There's still resistance in some quarters to rewarding such work.
Brad Pasanek, an assistant professor of English at the University of Virginia, took part in an "electronic roundtable" on new work in digital literary studies. When he interviewed for jobs a couple of years ago, he encountered hiring-committee members who led off with, "I don't know anything about computers, but. ..." Conversations at this year's conference suggested that it can still be a struggle to get digital work recognized and rewarded.
Progress and Divisions
New ways and old ones mixed this year. Many panels had nothing whatsoever to do with the digital world.
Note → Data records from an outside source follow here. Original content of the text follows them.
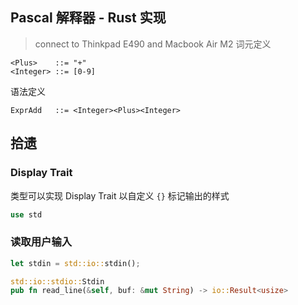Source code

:## Pascal 解释器 - Rust 实现
> connect to Thinkpad E490 and Macbook Air M2
词元定义

```
<Plus>    ::= "+"
<Integer> ::= [0-9]
```

语法定义

```
ExprAdd   ::= <Integer><Plus><Integer>
```





## 拾遗

### Display Trait

类型可以实现 Display Trait 以自定义 `{}` 标记输出的样式

```rust
use std
```

### 读取用户输入

```rust
let stdin = std::io::stdin();

std::io::stdio::Stdin
pub fn read_line(&self, buf: &mut String) -> io::Result<usize>
```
A session called "The English Bible," for instance, marked the 400th anniversary of the 1611 English translation of the Bible authorized by King James; participants spent their time in a spirited debate about biblical translation as theorized by Sir Thomas More, William Tyndale, and other early-modern contemporaries. "I've got to get my head back in the 16th century," one audience member told a friend afterward.
The association arranged for free Wi-Fi for the first time, responding to members' lobbying. Rosemary G. Feal, the association's executive director, kept up a lively stream of commentary on Twitter (@mlaconvention), as she has done all year. This also marked the first time the association met in January rather than in December, a schedule shift long in the works. Most participants seemed happy with the change, although some voiced concerns that colleagues couldn't attend because their classes had started. Attendance figures held steady anyway, with more than 8,000 paid registrants and nearly 450 exhibitors and others attending—close to last year's numbers.
Some longstanding divisions remained obvious: over whether the association remains too focused on English and European languages and literatures, for instance. A panel called "China, World Literature, and the Shape of the Humanities," led by Jennifer Crewe of Columbia University Press, wanted to put the focus on how "to define a research and teaching agenda based on world literature."
Another source of tension is whether the association does enough for members who are not full-time scholars at research institutions. Stacey Donohue, a professor of English at Central Oregon Community College in Bend, Ore., made enthusiastic use of the tables set up in meeting rooms for attendees blogging or (more commonly) tweeting about the sessions. But she wondered why two of the handful of community-college-themed panels had been scheduled at the same time, and she said that many of her colleagues still saw no reason to join the association.
Sidonie Smith, just finishing her year as the association's president, managed to pull together many of the association's disparate elements in the presidential theme she chose, "Narrating Lives." That theme ran through panels on life writing, social networking, Victorian subjectivity, spiritual narratives, "Queerness and Disability," eco-criticism, the difficulties of biographical research, even "The Open Professoriate: Public Intellectuals on the Open Web," where some of the digital humanists made another showing.
In her address, Ms. Smith talked about the uses and abuses of life writing—biography and autobiography in their many, multimedia forms. She wondered whether "the Internet memory machine" would lead us to add self-deletion—trying to do away with the online record of ourselves—to the definition of life writing. While scholars might be tempted to dismiss "the digital spectacle of public confession," Ms. Smith said, they would do well to remember that sharing life experiences—theirs and their students'—may be the best way to make the case for keeping alive the study of language and literature.